Tuesday, August 17, 2010

Let's Go to the Movies!: Eat, Pray, Love

The day finally arrived. After going to Sex and the City 2 for the fortieth time ("Lawrence of My Labia!") and even settling for some artsy fartsy I Am Love bullshit (NOT a romantic comedy! Do not be fooled by the title), my visualization prayers have been answered. Eat, Pray, Love hit theaters. Ladies, we have lift off.

As devoted readers know, I frequent movie theaters solo at least once a week. I feel at home in the darkness of the theater, eating popcorn and M and Ms for dinner with a man masturbating under his jacket a few seats away. It makes me nostalgic for childhood, really. Now I don't go to the movies alone because I crave the solitude. I go because no one will go with me. It's the opposite of Eat, Pray, Love's heroine and author Elizabeth Gilbert taking a vow of celibacy before she embarks on her year- long journey around the world. Some of us don't choose celibacy. Rather, it chooses us.
If ever there were a movie to view alone, Eat, Pray, Love is it. The haute bourgeois- Caucasian- middle- age- foodie- porno implores women to do things like abandon responsibility and guilt and treat yourself to the decadence of a matinee. Because girlfriend, you are worth it! So of course I went with Brooke D. We went equipped with all the requisite Eat, Pray, Love gear: vision boards, crystals, journals, yoga mats, and my color prescription from my chromotherapist. Burnt sienna brings good tidings.
Needless to say, there were so many women in the audience that our cycles synced up by the end of the film. I'm surprised we didn't all go Sapphic. Save, of course, the two eunuch boyfriends dragged along by their girlfriends. I have such a problem with this sort of thing for a few reasons.

1. Why do you want your boyfriend there? There's always the one weird girl in the group who insists on dragging her boyfriend along to all the birthday dinners where he's the only guy at a table of gays and girls and you're like, "Really? Must we force this guy to endure a three- hours discussion on whether it is ok to get a Brazilian while you have your period?" Seeing how your friends actually are will not make him like you more, it will make him like you less. Leave him at home for an evening. More cake for me!
2. Doing girl things with straight guys is a major turn- off. You may as well hand a guy his balls on a silver platter if you want to go shopping or see chick flicks together. Not hot. That's what gays are for. And they will tell you that yes, you do look fat in the dress.

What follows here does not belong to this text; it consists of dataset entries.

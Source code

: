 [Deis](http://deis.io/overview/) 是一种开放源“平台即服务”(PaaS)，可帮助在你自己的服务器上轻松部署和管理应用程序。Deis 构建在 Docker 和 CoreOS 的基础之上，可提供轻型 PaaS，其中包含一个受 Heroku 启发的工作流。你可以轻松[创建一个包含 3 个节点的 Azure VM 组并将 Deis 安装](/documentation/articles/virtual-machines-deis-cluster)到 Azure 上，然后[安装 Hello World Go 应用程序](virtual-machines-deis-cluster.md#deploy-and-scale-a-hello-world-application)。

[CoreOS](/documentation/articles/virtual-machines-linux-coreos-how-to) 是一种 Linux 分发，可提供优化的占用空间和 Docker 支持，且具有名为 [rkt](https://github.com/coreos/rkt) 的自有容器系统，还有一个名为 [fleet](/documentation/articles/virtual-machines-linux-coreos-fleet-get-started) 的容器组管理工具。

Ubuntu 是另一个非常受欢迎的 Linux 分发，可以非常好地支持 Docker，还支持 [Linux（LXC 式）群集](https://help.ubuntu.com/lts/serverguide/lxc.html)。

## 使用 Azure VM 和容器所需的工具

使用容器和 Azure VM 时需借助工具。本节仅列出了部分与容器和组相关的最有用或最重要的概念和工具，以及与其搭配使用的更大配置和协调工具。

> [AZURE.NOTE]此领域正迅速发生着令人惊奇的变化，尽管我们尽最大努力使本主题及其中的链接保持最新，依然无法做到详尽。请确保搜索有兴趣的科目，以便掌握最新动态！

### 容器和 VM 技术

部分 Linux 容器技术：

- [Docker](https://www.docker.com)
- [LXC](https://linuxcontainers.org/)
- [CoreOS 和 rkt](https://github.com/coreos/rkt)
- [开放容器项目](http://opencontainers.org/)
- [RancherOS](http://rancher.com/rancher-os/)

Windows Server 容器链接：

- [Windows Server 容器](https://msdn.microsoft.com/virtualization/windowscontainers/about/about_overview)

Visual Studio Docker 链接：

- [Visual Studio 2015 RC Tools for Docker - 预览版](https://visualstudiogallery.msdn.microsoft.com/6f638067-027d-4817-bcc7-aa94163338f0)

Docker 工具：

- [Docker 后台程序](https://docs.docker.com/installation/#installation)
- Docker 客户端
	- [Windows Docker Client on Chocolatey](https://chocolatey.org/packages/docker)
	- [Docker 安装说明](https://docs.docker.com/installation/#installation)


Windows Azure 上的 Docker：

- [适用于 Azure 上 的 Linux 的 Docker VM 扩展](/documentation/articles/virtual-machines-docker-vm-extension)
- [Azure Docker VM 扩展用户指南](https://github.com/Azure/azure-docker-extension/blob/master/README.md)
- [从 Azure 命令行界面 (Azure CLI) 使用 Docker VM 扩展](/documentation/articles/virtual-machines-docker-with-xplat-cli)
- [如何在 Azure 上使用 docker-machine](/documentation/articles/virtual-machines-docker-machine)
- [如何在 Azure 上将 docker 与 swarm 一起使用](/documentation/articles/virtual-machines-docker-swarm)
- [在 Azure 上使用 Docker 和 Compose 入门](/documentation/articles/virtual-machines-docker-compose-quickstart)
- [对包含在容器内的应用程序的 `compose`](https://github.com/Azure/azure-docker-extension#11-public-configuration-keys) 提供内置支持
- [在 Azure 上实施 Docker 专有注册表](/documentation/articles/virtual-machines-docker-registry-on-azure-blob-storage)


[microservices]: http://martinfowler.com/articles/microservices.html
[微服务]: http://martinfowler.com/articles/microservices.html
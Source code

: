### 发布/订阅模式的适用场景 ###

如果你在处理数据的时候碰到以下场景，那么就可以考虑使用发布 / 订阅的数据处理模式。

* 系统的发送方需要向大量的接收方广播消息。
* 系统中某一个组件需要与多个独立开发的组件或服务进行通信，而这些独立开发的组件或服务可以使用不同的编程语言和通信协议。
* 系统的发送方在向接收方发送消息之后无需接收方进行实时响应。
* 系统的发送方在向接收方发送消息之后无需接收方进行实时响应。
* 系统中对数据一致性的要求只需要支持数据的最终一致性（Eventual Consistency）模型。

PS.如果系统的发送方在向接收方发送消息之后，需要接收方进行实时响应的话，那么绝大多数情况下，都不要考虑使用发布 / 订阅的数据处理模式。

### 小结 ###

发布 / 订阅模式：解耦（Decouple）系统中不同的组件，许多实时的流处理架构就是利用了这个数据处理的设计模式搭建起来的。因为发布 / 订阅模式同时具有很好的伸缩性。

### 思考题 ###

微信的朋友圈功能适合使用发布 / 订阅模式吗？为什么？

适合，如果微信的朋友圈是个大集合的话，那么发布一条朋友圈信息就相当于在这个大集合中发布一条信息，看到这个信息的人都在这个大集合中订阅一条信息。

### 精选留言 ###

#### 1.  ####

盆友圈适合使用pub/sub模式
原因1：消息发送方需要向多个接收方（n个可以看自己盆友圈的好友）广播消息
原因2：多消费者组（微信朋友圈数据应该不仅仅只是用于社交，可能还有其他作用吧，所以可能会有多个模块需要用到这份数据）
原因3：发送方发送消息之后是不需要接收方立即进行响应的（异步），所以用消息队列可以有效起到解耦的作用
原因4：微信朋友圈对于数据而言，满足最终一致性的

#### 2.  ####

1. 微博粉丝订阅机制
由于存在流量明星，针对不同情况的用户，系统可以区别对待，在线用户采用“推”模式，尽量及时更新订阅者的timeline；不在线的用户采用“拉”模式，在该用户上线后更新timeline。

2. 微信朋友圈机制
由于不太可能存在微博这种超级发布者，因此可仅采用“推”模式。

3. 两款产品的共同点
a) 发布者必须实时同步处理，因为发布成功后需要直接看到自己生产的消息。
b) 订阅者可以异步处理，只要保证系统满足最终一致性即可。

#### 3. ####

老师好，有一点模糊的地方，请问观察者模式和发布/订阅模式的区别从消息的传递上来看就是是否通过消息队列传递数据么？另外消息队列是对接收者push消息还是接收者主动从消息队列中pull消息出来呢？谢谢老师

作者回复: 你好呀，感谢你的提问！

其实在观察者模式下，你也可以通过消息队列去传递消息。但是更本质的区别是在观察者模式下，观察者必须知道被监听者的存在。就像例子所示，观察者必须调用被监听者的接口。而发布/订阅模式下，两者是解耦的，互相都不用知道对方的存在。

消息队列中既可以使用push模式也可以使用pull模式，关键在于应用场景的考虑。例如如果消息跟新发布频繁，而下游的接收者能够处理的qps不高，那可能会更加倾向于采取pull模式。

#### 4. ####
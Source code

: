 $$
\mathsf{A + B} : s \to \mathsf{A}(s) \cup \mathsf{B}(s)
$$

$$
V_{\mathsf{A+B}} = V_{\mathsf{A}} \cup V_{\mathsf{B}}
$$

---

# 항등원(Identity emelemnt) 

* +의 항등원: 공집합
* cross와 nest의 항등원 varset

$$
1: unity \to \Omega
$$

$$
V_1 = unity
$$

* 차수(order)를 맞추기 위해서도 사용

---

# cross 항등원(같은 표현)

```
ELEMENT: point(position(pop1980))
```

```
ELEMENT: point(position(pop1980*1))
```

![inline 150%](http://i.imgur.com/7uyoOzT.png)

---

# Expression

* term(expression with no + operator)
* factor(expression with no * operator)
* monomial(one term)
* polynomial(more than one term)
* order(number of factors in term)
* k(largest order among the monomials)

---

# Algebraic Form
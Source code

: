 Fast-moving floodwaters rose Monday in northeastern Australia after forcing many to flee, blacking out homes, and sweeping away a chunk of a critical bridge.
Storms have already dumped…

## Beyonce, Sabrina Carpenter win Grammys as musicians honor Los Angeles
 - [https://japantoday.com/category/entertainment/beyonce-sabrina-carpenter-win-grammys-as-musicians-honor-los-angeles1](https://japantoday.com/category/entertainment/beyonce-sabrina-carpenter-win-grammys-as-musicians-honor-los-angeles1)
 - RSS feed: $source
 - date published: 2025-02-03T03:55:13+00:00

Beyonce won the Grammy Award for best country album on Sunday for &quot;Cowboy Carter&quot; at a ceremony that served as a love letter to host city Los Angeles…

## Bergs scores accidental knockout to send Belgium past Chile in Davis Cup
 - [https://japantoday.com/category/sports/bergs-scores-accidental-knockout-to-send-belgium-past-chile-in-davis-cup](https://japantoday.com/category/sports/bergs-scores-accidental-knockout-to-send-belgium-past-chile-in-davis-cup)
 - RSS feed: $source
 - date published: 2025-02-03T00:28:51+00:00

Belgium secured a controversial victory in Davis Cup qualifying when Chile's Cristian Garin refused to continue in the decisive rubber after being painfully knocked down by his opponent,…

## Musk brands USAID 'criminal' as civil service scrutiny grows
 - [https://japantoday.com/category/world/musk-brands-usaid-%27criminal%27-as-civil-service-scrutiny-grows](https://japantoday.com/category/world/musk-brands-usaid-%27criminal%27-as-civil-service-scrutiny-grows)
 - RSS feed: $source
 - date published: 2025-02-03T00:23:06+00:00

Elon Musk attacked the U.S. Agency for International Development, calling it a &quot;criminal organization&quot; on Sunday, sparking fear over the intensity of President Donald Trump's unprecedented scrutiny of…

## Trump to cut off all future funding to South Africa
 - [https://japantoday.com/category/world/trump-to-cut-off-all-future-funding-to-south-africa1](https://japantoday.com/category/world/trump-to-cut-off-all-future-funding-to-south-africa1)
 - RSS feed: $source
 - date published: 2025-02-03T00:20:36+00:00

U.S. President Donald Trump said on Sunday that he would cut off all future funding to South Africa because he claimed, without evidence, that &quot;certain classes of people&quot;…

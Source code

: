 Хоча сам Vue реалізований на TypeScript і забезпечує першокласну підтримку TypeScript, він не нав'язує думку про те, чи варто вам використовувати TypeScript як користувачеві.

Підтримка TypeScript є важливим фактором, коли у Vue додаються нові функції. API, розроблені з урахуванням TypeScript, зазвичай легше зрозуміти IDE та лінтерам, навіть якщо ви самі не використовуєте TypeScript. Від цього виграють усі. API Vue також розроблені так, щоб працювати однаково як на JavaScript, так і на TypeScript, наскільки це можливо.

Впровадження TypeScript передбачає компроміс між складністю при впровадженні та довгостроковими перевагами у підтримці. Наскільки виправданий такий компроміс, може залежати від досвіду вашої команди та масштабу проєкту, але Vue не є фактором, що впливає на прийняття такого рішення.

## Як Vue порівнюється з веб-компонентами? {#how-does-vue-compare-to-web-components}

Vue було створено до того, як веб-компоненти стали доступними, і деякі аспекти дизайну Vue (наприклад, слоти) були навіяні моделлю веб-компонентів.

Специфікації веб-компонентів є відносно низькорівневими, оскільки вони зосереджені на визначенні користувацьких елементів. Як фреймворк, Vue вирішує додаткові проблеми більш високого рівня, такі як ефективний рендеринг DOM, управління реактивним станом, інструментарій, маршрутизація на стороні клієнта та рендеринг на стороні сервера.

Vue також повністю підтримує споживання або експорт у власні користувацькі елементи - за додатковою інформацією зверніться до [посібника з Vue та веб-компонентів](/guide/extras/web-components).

3. What kind of horrible life/ relationship talk will you have to have after the themes of the movie that include but are not limited to: divorce, self- discovery, getting fat, marriage, and God? Gross.

But apparently like most things in love, I am wrong. I guess one woman's self- obsessed indulgence is another woman's aphrodisiac, because one couple sucked some serious face before the lights dimmed, throwing Brooke D into a blitzkrieg of unadulterated rage and jealousy. She threw popcorn and yelled "Stop! Stop!" until they came up for air. She then proceeded to chew a cup of ice through the entirety of the movie, forcing myself and those surrounding to change seats.

There's so much to say about what's wrong with Eat, Pray, Love: the white person- ness of the whole endeavor, like the fact that Julia Roberts and James Franco are the most unbelievable couple of all time. She look like his mama.Or the floppy straw hat our heroine wears in Italy, which is not a small tragedy. But that's like totally redundant and you can read that in any other review. There are a lot of good things about this movie too. Like how Julia spends a good portion of screen time sitting on a eating gelato by herself like a big time creep. I can relate with that. Or the part when she says, "I'm having a relationship with my pizza." Isn't that sweet to resurrect the punchline of every Cathy comic strip ever, just in time for the cartoon's final run after 34 years? Or finding Signor Right in the jungle where he cooks for you and says stuff like "You don't need a man, you need a champion"? I don't really know what that means, but I think it's about empowerment. Because shouldn't everything be about personal empowerment? I think I'll do some journaling around that quote after I have a good cry. I love being a girl.